▶ EXERCISE OBJECTIVE
Looking at the data below, how many lines include the word "align"? Respond with the number only.

[Stored records]
%%

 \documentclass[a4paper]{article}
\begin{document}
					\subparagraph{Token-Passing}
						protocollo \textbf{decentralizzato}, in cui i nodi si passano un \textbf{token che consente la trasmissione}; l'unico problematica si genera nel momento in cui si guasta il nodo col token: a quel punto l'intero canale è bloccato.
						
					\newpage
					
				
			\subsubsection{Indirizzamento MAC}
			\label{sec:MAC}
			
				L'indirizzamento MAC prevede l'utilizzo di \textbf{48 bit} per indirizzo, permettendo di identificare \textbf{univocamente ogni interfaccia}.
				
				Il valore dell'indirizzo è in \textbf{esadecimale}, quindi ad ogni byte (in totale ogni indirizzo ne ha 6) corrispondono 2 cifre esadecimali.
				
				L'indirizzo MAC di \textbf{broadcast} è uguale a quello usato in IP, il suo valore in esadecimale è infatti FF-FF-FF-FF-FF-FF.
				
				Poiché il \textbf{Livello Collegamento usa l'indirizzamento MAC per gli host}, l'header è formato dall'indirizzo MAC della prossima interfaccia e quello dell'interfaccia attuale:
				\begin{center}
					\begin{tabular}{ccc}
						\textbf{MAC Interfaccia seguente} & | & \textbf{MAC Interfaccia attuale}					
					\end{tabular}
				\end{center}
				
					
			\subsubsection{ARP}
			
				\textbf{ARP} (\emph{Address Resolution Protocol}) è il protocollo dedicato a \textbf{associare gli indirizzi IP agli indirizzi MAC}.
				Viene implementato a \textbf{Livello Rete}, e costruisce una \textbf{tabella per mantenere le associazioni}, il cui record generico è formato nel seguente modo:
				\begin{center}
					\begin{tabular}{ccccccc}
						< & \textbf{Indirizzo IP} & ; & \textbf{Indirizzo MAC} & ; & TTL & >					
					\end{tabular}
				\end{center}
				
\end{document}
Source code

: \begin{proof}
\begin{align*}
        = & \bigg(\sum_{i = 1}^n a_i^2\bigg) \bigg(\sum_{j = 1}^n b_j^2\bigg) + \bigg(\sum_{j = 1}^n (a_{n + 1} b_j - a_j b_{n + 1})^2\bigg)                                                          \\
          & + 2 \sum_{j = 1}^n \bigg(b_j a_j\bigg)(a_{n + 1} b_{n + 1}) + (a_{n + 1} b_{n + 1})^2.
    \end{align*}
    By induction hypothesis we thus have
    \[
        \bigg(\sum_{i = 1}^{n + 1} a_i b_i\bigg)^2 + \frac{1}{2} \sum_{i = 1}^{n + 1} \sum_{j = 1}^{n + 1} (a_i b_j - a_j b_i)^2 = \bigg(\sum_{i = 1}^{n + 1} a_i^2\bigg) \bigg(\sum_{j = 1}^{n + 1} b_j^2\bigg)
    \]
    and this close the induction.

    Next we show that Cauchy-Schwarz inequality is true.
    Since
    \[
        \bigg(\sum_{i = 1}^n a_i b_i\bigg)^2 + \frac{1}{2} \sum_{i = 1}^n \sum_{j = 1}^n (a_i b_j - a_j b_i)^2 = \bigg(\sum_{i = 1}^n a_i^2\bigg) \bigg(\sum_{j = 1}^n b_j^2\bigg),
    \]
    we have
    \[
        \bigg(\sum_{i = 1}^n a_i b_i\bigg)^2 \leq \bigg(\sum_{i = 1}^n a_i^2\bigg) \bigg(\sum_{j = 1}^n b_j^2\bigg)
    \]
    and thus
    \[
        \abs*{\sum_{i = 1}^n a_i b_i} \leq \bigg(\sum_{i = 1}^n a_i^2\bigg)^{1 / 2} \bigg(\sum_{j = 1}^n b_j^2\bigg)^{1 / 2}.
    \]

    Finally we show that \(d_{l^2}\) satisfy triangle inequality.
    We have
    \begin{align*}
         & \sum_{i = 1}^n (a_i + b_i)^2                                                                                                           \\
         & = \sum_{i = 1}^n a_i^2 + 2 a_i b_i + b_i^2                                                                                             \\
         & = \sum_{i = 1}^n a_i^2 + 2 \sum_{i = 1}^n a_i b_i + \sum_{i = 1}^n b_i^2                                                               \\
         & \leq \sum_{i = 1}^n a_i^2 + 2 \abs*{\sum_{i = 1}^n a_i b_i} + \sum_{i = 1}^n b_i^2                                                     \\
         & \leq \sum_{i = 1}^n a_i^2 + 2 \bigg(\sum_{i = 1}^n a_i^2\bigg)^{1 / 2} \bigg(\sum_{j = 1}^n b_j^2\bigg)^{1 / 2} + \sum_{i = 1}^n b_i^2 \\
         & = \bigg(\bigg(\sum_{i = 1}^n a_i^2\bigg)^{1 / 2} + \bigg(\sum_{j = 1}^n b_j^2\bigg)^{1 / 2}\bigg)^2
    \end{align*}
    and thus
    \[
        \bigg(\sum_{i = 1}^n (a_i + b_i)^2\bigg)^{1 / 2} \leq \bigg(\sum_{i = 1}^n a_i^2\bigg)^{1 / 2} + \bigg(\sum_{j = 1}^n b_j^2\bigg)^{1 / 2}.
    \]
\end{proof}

%%
%%

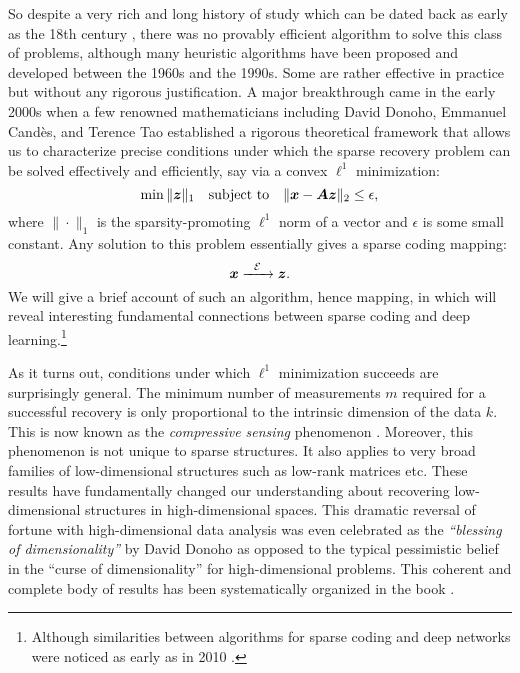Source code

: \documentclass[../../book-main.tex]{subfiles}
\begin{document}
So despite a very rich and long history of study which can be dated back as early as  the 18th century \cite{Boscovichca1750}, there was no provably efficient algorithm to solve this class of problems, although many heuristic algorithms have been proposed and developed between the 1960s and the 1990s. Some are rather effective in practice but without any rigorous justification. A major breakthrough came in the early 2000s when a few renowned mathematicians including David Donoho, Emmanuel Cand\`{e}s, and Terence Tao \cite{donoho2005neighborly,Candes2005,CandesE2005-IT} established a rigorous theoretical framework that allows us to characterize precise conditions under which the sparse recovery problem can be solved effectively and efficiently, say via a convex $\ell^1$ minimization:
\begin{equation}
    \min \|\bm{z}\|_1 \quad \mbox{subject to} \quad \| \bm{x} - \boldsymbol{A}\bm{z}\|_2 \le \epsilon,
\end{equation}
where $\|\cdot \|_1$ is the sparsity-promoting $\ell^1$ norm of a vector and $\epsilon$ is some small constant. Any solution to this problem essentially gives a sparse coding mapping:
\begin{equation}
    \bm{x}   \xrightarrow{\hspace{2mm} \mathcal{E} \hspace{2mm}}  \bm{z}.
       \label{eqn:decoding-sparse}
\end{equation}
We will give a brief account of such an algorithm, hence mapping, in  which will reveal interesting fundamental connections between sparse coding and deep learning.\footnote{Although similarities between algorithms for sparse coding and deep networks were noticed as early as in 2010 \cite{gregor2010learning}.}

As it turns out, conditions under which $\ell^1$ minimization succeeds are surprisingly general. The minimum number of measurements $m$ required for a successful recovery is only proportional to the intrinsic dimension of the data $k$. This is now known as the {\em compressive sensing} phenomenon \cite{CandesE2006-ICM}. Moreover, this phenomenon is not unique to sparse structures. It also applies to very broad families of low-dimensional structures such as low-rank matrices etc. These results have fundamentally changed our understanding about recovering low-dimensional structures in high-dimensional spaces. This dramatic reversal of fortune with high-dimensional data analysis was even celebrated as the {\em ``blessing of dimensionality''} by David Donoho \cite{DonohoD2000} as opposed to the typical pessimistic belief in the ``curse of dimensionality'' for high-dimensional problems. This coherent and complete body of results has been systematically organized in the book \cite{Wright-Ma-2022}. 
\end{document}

%%

▶ WRITTEN RESPONSE
4